A senior U.S. official said that Israel is preparing for a “very limited ground invasion of Lebanon,” following the IDF calling up multiple reserve units and stationing thousands of troops on the northern border.
According to an ABC News report, Jerusalem will soon order troops to enter southern Lebanon, in order to ensure that the region is free of Hezbollah terrorists and facilitate the return of displaced residents of northern Israel to their homes.
A separate, later report from ABC indicated that the IDF may have already begun, or is about to begin, “cross-border movements” on Sunday morning.
Tropps would focus on targeting Hezbollah outposts directly adjacent to the Israel-Lebanon border, clearing the area of terrorists who aim anti-tank missiles and other short-range weaponry at communities and military assets in northern Israel.

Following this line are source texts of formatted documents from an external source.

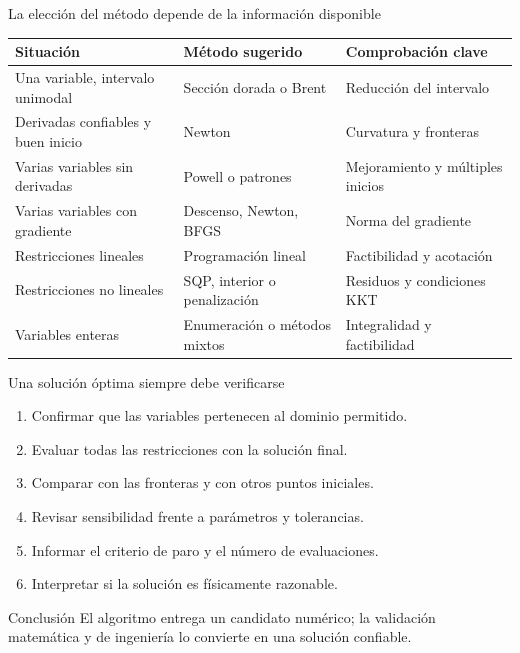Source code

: \documentclass[../../main.tex]{subfiles}
\begin{document}
\begin{frame}{La elección del método depende de la información disponible}
\small
\begin{tabular}{p{}p{}p{}}
\toprule
\textbf{Situación} & \textbf{Método sugerido} & \textbf{Comprobación clave}\\
\midrule
Una variable, intervalo unimodal & Sección dorada o Brent & Reducción del intervalo\\
Derivadas confiables y buen inicio & Newton & Curvatura y fronteras\\
Varias variables sin derivadas & Powell o patrones & Mejoramiento y múltiples inicios\\
Varias variables con gradiente & Descenso, Newton, BFGS & Norma del gradiente\\
Restricciones lineales & Programación lineal & Factibilidad y acotación\\
Restricciones no lineales & SQP, interior o penalización & Residuos y condiciones KKT\\
Variables enteras & Enumeración o métodos mixtos & Integralidad y factibilidad\\
\bottomrule
\end{tabular}
\end{frame}

\begin{frame}{Una solución óptima siempre debe verificarse}
\begin{enumerate}
  \item Confirmar que las variables pertenecen al dominio permitido.
  \item Evaluar todas las restricciones con la solución final.
  \item Comparar con las fronteras y con otros puntos iniciales.
  \item Revisar sensibilidad frente a parámetros y tolerancias.
  \item Informar el criterio de paro y el número de evaluaciones.
  \item Interpretar si la solución es físicamente razonable.
\end{enumerate}

\begin{alertblock}{Conclusión}
El algoritmo entrega un candidato numérico; la validación matemática y de ingeniería lo convierte en una solución confiable.
\end{alertblock}
\end{frame}
\end{document}
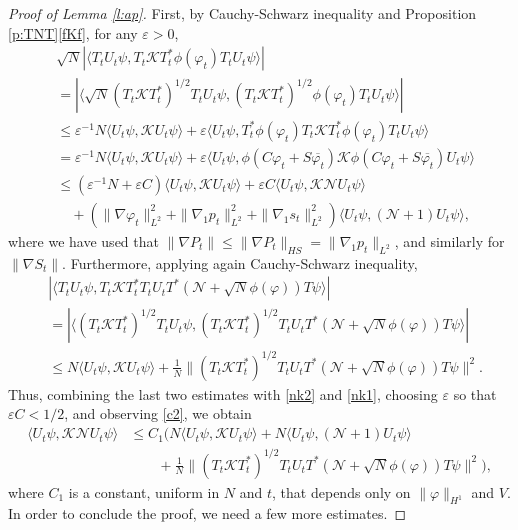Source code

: \documentclass[11pt,a4paper]{scrartcl}
\newcommand{\N}{\mathcal{N}}
\newcommand{\K}{\mathcal{K}}
\begin{document}
\begin{proof}[Proof of Lemma \ref{l:ap}]
  First, by Cauchy-Schwarz inequality and Proposition \ref{p:TNT}\eqref{fKf},
  for any $\varepsilon > 0$,
  \begin{align*}
    & \sqrt{N} | \langle T_t U_t \psi, T_t \K T_t^* \phi(\varphi_t) T_t U_t
    \psi \rangle | \\
    & = | \langle \sqrt{N} (T_t \K T_t^*)^{1/2} T_t U_t \psi, (T_t \K
    T_t^*)^{1/2} \phi(\varphi_t) T_t U_t \psi \rangle | \\
    & \le \varepsilon^{-1} N \langle U_t \psi, \K U_t \psi \rangle +
    \varepsilon \langle U_t \psi, T_t^* \phi(\varphi_t) T_t \K T_t^*
    \phi(\varphi_t) T_t U_t \psi \rangle \\
    & = \varepsilon^{-1} N \langle U_t \psi, \K U_t \psi \rangle +
    \varepsilon \langle U_t \psi, \phi(C \varphi_t + S \overline{\varphi_t})
    \K \phi(C \varphi_t + S \overline{\varphi_t}) U_t \psi \rangle \\
    & \le ( \varepsilon^{-1} N + \varepsilon C) \langle U_t \psi, \K U_t \psi
    \rangle + \varepsilon C \langle U_t \psi, \K \N U_t \psi \rangle \\
    & \quad + ( \| \nabla \varphi_t \|_{L^2}^2 + \| \nabla_1 p_t \|_{L^2}^2 +
    \| \nabla_1 s_t \|_{L^2}^2) \langle U_t \psi, (\N + 1) U_t \psi \rangle,
  \end{align*}
  where we have used that $\| \nabla P_t \| \le \| \nabla P_t \|_{HS} = \|
  \nabla_1 p_t \|_{L^2}$, and similarly for $\| \nabla S_t \|$. Furthermore,
  applying again Cauchy-Schwarz inequality,
  \begin{align*}
    & | \langle T_t U_t \psi, T_t \K T_t^* T_t U_t T^* (\N + \sqrt{N}
    \phi(\varphi) ) T \psi \rangle| \\
    & = | \langle (T_t \K T_t^*)^{1/2} T_t U_t \psi, (T_t \K T_t^*)^{1/2} T_t
    U_t T^* (\N + \sqrt{N} \phi(\varphi) ) T \psi \rangle| \\
    & \le N \langle U_t \psi, \K U_t \psi \rangle + \frac{1}{N} \| (T_t \K
    T_t^*)^{1/2} T_t U_t T^* ( \N + \sqrt{N} \phi(\varphi) ) T \psi \|^2.
  \end{align*}
  Thus, combining the last two estimates with \eqref{nk2} and \eqref{nk1},
  choosing $\varepsilon$ so that $\varepsilon C < 1/2$, and observing
  \eqref{c2}, we obtain
  \begin{equation}
    \label{nk3}
    \begin{split}
      \langle U_t \psi, \K \N U_t \psi \rangle & \le C_1 \big( N \langle U_t
      \psi, \K U_t \psi \rangle + N \langle U_t \psi, (\N+1) U_t \psi \rangle
      \\
      & \qquad + \frac{1}{N} \| (T_t \K T_t^*)^{1/2} T_t U_t T^* ( \N +
      \sqrt{N} \phi(\varphi) ) T \psi \|^2 \big),
    \end{split}
  \end{equation}
  where $C_1$ is a constant, uniform in $N$ and $t$, that depends only on $\|
  \varphi \|_{H^1}$ and $V$. In order to conclude the proof, we need a few
  more estimates.


\end{proof}
\end{document}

20-year-old soldier Lior Papismadov told The Washington Post that Israeli troops “are prepared for” a ground incursion, adding that “we don’t know if it’s going to happen, but we are preparing.”
“Mobilization opens an option,” Assaf Orion, a former IDF head of strategic planning, told the Post. “That allows whoever needs to decide, to take the action — and also sends a signal to the other side that this might be coming.”
Orion said that an incursion would likely start off with intensive bombing of the region, in order to decrease the likelihood that troops on the ground will encounter terrorists.
Then, he said, “you will see the fence opening and forces moving [in.]”
Nati Aroush, a reserve soldier mobilized to northern Israel, told the Post that he is ready to fight “as long as needed.”
Aroush stressed that the soldiers were willing to sacrifice in order to ensure that Hezbollah is decisively defeated.
“We want that it will be finished,” he said. “That there will be quiet. That they won’t have an option to strike back.”